Could you return every record below exactly as it stands, leaving out the pictures?

*** Opening of Data supplied ***

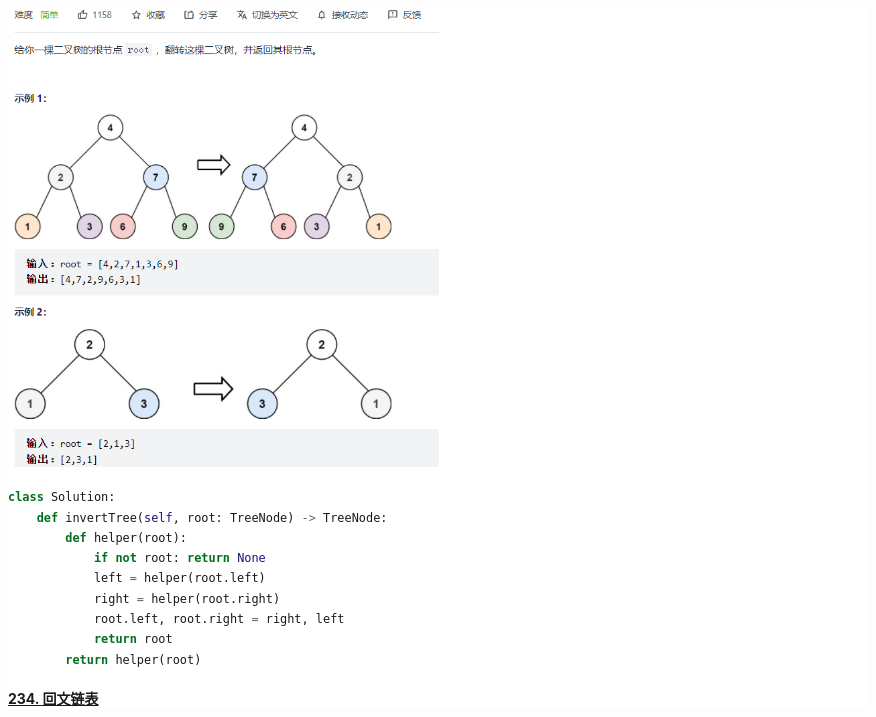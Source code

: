<img src="figs/image-20220201212059524.png" alt="image-20220201212059524" style="zoom:67%;" />

```python
class Solution:
    def invertTree(self, root: TreeNode) -> TreeNode:
        def helper(root):
            if not root: return None
            left = helper(root.left)
            right = helper(root.right)
            root.left, root.right = right, left
            return root
        return helper(root)
```

#### [234. 回文链表](https://leetcode-cn.com/problems/palindrome-linked-list/)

*** Close of Data supplied ***

__Result for this exercise__:
Source code

:<img src="figs/image-20220201212059524.png" alt="image-20220201212059524" style="zoom:67%;" />

```python
class Solution:
    def invertTree(self, root: TreeNode) -> TreeNode:
        def helper(root):
            if not root: return None
            left = helper(root.left)
            right = helper(root.right)
            root.left, root.right = right, left
            return root
        return helper(root)
```

#### [234. 回文链表](https://leetcode-cn.com/problems/palindrome-linked-list/)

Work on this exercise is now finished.